[Opening Records for the task section]

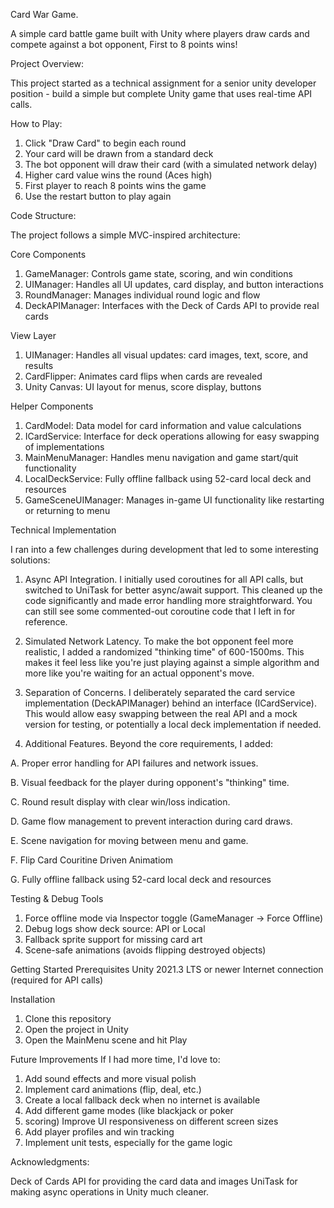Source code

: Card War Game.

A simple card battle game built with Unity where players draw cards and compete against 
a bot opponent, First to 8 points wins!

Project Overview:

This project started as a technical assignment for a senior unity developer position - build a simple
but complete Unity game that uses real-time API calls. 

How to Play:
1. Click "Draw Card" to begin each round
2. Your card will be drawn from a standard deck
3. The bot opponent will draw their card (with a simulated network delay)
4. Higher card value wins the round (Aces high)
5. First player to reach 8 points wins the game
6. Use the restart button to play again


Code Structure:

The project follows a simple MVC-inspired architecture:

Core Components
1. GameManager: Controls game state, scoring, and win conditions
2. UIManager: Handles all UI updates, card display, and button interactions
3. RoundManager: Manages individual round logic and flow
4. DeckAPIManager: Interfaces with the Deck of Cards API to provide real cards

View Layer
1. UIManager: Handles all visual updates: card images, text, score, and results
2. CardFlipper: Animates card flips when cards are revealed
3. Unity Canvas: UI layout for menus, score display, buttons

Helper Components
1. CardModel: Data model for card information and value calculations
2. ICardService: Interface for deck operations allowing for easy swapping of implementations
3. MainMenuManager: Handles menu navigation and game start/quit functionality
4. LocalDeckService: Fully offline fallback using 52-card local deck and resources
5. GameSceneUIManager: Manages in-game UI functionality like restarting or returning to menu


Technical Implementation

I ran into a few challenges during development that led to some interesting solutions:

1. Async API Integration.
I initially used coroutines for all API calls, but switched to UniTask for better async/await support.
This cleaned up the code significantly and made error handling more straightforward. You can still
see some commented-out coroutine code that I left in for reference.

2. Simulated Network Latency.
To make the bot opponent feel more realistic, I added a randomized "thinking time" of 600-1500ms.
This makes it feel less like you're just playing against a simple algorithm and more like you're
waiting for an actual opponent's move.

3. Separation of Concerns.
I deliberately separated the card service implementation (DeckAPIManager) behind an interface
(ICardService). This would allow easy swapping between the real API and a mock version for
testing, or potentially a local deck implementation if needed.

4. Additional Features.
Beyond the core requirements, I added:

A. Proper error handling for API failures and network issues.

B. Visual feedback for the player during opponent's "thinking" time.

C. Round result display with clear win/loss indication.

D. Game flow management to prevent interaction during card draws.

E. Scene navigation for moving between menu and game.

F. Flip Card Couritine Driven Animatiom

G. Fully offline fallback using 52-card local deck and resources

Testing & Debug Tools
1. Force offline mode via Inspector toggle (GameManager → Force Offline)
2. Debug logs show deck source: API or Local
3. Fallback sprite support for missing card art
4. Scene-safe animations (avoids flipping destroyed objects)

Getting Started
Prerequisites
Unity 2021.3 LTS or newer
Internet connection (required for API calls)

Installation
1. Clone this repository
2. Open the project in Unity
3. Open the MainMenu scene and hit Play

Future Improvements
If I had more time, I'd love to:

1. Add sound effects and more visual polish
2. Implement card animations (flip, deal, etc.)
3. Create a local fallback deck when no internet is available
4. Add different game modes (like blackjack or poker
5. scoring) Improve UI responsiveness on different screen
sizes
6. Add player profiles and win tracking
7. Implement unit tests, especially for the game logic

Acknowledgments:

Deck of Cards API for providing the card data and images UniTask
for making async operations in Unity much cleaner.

[Closing Records for the task section]

* [What to produce]: All that is wanted is an exact copy of the lines above from the one with "1. GameManager: Controls" through the one with "1. Async API Integration.", with both ends included.

* [Answer section]:
1. GameManager: Controls game state, scoring, and win conditions
2. UIManager: Handles all UI updates, card display, and button interactions
3. RoundManager: Manages individual round logic and flow
4. DeckAPIManager: Interfaces with the Deck of Cards API to provide real cards

View Layer
1. UIManager: Handles all visual updates: card images, text, score, and results
2. CardFlipper: Animates card flips when cards are revealed
3. Unity Canvas: UI layout for menus, score display, buttons

Helper Components
1. CardModel: Data model for card information and value calculations
2. ICardService: Interface for deck operations allowing for easy swapping of implementations
3. MainMenuManager: Handles menu navigation and game start/quit functionality
4. LocalDeckService: Fully offline fallback using 52-card local deck and resources
5. GameSceneUIManager: Manages in-game UI functionality like restarting or returning to menu


Technical Implementation

I ran into a few challenges during development that led to some interesting solutions:

1. Async API Integration.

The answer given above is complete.